Quaternion rotation ignoring yaw


I'am working with Quaternion and one LSM6DSO32 captor gyro + accel. So I fused datas coming from my captor and after that I have a Quaternion, everything works well.

Now I'd like to detect if my Quaternion has rotated more than 90° about a initial quaternion, here is what I do, first I have q1 is my initial quaternion, q2 is the Quaternion coming from my fusion data, to detect if q2 has rotated more than 90° from q1 I do :

q_conj = conjugateQuaternion(q2);
q_mulitply = multiplyQuaternion(q1, q_conj);

float angle = (2 * acos(q_mulitply.element.w)) * RAD_TO_DEG;

if(angle > 90.0f)
   do something

this is works very well I can detect if q2 has rotated more than 90°. But my "problem" is I also detect 90° rotation in yaw, and I don't want integrate yaw in my test. Is it possible to nullify yaw (z component in my quaternion) without modify w, x and y component ?

My final objective is to detect a rotation more than 90° but without caring yaw, and I don't want to use Euler angle because I want avoid Gimbal lock

Edit : I want to calculate the magnitude between q1and q2 and don't care about yaw


Solution

  • The "yaw" of a quaternion generally means q_yaw in a quaternion formed by q_roll * q_pitch * q_yaw. So that quaternion without its yaw would be q_roll * q_pitch. If you have the pitch and roll values at hand, the easiest thing to do is just to reconstruct the quaternion while ignoring q_yaw.
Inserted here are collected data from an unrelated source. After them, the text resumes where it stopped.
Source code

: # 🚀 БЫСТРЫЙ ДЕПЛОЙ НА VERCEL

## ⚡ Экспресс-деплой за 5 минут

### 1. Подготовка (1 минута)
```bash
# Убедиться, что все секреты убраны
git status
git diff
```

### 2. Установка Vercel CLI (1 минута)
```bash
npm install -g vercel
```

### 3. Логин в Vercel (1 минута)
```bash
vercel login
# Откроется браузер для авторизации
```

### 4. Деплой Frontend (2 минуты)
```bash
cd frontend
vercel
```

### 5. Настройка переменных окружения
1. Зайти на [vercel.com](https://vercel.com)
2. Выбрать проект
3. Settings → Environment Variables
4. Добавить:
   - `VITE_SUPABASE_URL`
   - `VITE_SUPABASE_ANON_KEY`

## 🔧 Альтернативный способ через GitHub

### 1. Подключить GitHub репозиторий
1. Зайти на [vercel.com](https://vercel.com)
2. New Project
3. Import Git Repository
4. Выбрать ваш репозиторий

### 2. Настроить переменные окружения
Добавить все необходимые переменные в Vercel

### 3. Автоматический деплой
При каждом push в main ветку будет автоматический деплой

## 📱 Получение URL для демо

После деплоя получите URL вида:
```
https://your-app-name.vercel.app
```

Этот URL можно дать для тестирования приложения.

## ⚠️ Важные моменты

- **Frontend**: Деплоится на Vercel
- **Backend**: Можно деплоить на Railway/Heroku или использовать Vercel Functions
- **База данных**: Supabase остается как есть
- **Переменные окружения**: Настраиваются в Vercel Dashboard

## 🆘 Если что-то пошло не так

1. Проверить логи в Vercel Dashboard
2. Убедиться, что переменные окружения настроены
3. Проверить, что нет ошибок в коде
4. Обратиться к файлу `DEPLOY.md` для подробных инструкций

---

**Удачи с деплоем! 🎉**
    However, if we are really dealing with a completely arbitrary quaternion, we'll have to get from q_roll * q_pitch * q_yaw to q_roll * q_pitch.
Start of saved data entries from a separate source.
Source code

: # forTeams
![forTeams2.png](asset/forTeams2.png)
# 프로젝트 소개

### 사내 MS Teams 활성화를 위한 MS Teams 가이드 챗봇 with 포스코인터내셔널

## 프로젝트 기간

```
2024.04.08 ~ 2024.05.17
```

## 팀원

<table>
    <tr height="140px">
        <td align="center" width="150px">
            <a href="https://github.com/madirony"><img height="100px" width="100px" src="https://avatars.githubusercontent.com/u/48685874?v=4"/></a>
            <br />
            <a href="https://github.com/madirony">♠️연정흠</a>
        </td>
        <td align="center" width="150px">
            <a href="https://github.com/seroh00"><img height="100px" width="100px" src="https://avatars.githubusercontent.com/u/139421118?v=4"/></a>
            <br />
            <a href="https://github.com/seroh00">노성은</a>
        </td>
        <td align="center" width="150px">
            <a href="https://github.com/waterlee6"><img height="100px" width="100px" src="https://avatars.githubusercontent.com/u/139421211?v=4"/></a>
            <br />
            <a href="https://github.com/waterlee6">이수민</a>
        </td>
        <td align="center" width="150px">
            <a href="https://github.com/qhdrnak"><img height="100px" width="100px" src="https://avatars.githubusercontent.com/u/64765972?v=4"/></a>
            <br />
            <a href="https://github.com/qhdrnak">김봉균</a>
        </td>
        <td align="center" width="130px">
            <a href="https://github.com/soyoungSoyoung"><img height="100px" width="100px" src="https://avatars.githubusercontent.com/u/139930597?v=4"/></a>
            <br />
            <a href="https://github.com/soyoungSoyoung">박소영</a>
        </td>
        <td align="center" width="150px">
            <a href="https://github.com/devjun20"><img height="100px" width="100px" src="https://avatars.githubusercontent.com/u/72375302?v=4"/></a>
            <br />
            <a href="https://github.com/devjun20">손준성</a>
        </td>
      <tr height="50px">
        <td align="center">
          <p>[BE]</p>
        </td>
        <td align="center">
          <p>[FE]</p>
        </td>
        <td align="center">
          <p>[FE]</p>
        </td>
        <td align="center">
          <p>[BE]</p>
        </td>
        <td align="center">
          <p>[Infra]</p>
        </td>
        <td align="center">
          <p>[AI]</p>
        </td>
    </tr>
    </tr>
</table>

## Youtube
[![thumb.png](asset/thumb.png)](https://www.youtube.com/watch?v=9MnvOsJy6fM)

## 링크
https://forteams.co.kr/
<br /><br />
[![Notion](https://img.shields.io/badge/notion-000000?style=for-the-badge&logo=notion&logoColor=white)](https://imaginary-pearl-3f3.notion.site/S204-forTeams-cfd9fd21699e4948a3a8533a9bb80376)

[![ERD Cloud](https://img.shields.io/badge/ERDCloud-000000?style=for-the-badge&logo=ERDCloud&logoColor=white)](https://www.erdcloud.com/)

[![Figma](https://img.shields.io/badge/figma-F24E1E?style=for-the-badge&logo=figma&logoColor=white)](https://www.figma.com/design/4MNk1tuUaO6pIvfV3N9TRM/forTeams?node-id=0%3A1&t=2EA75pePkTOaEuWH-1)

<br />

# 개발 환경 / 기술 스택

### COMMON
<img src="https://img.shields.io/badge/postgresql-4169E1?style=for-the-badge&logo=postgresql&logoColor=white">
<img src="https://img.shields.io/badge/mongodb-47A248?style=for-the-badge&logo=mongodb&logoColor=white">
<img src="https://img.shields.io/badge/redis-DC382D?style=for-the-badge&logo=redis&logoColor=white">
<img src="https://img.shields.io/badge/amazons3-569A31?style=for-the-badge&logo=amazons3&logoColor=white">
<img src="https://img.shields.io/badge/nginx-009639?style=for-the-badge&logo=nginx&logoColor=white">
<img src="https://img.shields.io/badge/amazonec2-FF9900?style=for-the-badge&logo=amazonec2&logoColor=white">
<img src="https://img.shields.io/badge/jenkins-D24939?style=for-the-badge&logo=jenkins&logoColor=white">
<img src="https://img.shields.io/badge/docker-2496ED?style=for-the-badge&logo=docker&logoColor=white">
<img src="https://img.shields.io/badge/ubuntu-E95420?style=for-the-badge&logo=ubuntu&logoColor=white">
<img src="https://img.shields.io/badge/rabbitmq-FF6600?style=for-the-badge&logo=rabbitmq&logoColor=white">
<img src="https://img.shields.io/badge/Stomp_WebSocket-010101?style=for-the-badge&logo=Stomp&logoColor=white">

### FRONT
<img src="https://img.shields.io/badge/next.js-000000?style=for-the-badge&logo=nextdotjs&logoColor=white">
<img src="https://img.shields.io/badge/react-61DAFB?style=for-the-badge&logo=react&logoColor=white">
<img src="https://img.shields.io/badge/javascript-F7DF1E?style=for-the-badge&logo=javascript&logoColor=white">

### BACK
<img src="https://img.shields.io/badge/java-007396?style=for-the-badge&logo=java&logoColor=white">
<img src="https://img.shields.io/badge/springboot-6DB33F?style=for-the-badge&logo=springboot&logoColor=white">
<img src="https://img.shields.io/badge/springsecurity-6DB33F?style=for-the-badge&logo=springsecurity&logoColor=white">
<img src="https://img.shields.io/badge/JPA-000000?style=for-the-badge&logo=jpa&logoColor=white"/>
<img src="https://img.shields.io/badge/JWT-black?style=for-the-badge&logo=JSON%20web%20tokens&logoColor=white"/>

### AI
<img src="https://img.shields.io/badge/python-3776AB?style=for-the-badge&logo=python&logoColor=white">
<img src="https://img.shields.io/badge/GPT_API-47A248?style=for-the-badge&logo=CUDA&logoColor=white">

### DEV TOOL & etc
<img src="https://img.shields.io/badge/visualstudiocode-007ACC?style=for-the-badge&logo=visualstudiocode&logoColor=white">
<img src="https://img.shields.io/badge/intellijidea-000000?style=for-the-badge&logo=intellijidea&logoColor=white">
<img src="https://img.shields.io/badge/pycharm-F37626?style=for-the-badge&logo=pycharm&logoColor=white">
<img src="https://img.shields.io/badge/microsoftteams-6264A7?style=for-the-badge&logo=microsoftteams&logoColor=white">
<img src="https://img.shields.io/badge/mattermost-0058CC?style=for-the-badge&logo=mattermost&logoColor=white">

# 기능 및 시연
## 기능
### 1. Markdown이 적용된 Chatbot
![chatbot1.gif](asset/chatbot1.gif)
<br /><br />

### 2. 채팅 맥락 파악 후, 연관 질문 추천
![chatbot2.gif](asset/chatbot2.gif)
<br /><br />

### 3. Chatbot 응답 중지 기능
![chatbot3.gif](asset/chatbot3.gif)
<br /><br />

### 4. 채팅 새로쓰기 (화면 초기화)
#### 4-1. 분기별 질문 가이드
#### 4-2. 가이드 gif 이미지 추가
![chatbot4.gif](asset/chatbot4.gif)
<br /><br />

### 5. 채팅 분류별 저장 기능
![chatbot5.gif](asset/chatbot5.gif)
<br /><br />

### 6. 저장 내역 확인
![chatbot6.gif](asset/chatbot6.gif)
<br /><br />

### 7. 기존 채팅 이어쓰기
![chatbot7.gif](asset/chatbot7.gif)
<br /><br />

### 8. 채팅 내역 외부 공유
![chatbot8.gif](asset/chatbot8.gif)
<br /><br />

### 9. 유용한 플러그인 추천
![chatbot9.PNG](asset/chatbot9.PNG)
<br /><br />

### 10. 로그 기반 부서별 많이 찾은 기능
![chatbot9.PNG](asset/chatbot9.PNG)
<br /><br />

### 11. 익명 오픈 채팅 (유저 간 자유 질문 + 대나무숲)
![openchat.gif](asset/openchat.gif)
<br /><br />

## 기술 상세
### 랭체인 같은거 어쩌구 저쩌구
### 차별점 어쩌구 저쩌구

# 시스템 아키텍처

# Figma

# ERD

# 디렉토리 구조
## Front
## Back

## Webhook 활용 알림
    We can do it by appending the opposite transformation at the end of the equation: q_roll * q_pitch * q_yaw * conj(q_yaw). q_yaw * conj(q_yaw) is guaranteed to be the identity quaternion as long as we are only dealing with normalized quaternions. And since we are dealing with rotations, that's a safe-enough assumption.

    In other words, removing the "Yaw" of a quaternion would involve:

    1. Find the yaw of the quaternion
    2. Multiply the quaternion by the conjugate of that.

    So we need to find the yaw of the quaternion, which is how much the forward vector is rotated around the up axis by that quaternion.

    The simplest way to do that is to just try it out, and measure the result:

    1. Transform a reference forward vector (on the ground plane) by the quaternion
    2. Take that and project it back on the ground plane.
    3. Get the angle between this projection and the reference vector.
    4. Form a "Yaw" quaternion with that angle around the Up axis.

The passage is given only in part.